TASK TO CARRY OUT: Reproduce word for word the lines between those holding "(server-spec" and "(def s (pallet.configure/compute-service", inclusive, and nothing else from the data below.

EXTRACTED MATERIAL:

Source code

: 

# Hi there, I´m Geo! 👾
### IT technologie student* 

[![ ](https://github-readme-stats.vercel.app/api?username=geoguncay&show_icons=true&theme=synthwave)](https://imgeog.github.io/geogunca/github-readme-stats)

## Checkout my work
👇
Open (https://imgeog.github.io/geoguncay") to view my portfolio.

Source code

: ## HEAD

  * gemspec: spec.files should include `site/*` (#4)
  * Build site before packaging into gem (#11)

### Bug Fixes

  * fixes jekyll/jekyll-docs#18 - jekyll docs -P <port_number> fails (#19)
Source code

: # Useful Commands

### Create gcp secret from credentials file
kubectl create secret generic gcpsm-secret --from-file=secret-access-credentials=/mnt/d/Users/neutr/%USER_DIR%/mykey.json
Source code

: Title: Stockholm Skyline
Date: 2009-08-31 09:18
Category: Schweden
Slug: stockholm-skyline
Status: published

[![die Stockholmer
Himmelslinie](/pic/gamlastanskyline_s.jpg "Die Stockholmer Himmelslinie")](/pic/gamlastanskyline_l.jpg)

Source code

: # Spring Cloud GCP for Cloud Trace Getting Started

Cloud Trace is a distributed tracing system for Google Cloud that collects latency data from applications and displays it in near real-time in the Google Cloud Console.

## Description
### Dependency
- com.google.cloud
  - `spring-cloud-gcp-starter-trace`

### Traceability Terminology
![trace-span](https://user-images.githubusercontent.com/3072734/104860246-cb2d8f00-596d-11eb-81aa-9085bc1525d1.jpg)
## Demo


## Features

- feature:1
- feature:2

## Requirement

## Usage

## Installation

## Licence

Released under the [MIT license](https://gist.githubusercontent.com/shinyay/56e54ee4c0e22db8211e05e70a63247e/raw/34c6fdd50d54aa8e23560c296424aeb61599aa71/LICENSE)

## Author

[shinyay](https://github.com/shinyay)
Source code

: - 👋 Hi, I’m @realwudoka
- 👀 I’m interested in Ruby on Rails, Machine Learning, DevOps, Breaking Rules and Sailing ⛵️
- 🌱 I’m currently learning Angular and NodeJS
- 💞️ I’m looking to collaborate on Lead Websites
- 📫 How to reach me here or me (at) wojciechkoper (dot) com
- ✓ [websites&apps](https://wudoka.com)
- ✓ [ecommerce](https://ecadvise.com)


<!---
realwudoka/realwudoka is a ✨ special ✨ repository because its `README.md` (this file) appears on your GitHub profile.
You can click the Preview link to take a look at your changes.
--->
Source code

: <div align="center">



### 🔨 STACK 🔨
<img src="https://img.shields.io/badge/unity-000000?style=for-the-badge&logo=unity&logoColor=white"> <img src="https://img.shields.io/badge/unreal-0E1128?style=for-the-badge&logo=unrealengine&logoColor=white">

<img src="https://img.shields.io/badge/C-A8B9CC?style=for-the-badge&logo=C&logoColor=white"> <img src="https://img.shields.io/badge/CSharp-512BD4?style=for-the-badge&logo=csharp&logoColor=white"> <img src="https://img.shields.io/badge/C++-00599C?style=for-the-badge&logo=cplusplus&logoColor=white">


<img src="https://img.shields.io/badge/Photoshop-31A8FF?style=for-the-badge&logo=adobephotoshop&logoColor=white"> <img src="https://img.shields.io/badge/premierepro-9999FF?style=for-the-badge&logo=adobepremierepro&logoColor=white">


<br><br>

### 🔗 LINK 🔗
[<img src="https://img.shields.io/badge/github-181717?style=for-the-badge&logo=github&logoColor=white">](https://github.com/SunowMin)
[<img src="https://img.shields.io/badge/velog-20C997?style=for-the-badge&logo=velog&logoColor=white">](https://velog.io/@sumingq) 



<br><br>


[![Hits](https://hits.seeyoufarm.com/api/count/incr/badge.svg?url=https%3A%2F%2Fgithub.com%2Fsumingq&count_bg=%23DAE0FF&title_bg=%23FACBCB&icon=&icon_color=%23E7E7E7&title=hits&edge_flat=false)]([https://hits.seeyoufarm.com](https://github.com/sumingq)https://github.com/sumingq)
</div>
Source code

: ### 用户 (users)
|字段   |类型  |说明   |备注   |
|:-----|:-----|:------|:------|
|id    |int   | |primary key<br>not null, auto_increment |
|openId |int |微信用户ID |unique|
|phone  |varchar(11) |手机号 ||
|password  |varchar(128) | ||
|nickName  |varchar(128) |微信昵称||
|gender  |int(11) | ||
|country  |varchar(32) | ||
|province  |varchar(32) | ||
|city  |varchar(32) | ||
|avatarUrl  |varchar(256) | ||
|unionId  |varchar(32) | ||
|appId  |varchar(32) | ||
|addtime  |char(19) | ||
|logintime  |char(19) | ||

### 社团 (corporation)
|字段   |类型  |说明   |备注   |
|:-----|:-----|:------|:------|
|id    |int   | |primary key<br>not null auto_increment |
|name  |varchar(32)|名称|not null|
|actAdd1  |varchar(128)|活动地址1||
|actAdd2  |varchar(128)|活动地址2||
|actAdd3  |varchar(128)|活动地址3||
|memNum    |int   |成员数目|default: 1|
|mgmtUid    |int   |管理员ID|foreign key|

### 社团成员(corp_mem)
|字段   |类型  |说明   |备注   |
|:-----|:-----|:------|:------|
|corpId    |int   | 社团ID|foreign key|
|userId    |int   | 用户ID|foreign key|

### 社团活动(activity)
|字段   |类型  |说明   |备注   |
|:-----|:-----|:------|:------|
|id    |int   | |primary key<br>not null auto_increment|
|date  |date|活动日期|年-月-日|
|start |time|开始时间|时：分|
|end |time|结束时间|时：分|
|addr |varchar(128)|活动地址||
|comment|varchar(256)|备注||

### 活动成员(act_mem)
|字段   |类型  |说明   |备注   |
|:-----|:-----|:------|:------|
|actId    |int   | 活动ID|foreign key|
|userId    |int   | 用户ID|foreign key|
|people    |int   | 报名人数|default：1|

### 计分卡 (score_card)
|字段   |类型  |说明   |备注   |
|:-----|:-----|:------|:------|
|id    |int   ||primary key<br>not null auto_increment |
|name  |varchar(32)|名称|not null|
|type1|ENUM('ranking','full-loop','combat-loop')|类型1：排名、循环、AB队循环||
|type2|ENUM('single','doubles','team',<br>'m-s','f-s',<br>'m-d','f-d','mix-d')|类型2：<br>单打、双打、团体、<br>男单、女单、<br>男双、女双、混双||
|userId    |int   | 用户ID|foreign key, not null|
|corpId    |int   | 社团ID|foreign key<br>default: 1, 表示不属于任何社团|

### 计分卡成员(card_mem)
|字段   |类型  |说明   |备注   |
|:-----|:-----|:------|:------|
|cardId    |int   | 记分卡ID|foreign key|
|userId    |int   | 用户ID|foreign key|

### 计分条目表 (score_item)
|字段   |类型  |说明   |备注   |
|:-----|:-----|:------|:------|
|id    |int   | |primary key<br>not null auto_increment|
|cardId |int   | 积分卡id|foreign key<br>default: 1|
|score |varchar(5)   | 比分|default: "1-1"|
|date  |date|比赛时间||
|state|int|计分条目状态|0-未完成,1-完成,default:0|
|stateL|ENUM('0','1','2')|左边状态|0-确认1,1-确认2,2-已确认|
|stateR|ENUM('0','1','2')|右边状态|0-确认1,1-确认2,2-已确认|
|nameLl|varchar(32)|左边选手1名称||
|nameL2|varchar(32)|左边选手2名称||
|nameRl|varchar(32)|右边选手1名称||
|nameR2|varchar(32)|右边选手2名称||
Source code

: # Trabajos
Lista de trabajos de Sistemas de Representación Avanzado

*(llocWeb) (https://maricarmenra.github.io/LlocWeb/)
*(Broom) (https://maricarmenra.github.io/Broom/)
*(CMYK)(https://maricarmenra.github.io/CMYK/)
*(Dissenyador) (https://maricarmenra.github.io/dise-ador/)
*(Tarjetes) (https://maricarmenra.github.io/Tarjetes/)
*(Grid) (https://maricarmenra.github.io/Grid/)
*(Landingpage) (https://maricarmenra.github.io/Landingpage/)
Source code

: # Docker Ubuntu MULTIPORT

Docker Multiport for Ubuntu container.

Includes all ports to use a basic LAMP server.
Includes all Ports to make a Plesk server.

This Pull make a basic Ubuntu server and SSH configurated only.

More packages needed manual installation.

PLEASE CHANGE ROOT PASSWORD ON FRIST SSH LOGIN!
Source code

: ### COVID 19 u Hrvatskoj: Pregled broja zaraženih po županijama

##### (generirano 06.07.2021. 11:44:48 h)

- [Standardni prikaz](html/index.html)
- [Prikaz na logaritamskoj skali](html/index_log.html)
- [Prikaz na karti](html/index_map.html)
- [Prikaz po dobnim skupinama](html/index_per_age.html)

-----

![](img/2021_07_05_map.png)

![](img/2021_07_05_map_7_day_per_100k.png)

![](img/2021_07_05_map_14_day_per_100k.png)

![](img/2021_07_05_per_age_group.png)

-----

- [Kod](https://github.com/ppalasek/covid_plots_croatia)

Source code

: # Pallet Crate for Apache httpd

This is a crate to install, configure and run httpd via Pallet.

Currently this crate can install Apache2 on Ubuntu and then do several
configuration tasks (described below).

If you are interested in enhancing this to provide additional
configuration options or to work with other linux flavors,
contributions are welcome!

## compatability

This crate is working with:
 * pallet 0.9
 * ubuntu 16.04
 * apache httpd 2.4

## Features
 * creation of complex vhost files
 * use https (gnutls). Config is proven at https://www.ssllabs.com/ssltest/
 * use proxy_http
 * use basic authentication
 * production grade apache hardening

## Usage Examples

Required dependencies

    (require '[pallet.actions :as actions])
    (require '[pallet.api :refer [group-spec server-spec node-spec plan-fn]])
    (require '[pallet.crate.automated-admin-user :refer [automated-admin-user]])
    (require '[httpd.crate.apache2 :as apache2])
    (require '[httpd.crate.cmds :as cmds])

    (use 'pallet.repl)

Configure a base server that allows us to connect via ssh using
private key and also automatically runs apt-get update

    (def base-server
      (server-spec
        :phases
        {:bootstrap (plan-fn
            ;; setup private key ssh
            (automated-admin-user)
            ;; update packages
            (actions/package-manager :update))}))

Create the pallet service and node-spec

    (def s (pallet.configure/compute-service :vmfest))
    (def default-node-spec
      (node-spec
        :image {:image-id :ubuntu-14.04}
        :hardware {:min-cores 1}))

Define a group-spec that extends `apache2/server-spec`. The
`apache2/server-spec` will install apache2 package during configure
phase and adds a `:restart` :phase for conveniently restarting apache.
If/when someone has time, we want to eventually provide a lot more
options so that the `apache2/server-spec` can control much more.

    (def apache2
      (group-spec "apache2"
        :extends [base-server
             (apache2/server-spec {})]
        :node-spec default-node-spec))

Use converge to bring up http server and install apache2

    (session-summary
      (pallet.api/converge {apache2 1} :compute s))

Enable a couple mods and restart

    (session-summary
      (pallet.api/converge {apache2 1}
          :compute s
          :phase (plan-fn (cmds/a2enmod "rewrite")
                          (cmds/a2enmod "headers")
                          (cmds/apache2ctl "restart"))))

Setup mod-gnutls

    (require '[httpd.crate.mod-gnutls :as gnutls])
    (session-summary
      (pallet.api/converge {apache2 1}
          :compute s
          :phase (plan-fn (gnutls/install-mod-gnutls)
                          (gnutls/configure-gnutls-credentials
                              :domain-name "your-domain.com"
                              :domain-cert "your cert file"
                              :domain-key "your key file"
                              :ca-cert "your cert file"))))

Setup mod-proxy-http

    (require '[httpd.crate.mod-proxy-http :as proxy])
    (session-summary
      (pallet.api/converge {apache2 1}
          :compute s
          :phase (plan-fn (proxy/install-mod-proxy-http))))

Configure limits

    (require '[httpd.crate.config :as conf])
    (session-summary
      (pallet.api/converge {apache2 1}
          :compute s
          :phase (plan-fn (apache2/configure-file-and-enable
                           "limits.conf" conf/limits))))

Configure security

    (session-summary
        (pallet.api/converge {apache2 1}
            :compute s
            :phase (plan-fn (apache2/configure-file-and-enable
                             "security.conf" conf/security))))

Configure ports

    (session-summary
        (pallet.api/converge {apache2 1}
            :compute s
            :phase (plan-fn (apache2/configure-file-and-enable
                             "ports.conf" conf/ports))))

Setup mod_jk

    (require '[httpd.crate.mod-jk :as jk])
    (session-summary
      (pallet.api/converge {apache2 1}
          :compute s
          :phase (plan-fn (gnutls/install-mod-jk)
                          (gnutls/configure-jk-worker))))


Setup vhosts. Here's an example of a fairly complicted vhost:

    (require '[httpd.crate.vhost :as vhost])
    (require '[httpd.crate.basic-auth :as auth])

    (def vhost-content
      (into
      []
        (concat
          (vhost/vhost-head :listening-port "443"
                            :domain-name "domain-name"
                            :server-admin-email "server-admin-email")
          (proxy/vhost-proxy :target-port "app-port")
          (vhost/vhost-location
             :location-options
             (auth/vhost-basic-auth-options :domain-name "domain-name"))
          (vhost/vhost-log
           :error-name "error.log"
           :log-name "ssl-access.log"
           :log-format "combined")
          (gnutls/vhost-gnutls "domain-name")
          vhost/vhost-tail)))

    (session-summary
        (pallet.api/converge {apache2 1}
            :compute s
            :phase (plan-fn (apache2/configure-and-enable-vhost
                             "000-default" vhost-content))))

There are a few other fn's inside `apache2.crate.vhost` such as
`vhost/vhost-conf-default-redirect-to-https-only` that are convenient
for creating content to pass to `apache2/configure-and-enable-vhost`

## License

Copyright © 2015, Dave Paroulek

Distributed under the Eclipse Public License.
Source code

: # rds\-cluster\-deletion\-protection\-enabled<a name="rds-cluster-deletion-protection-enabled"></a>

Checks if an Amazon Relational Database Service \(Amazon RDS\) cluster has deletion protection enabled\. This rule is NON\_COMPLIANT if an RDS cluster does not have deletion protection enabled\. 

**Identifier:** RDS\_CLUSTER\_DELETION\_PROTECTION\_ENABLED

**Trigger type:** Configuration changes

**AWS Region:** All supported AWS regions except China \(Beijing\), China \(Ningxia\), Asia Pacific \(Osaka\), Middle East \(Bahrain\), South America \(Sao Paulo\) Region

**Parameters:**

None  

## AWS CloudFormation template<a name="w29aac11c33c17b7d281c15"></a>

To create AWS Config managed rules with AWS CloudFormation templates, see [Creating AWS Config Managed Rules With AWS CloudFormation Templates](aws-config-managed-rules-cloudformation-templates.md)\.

COMPLETED EXERCISE:
      (server-spec
        :phases
        {:bootstrap (plan-fn
            ;; setup private key ssh
            (automated-admin-user)
            ;; update packages
            (actions/package-manager :update))}))

Create the pallet service and node-spec

    (def s (pallet.configure/compute-service :vmfest))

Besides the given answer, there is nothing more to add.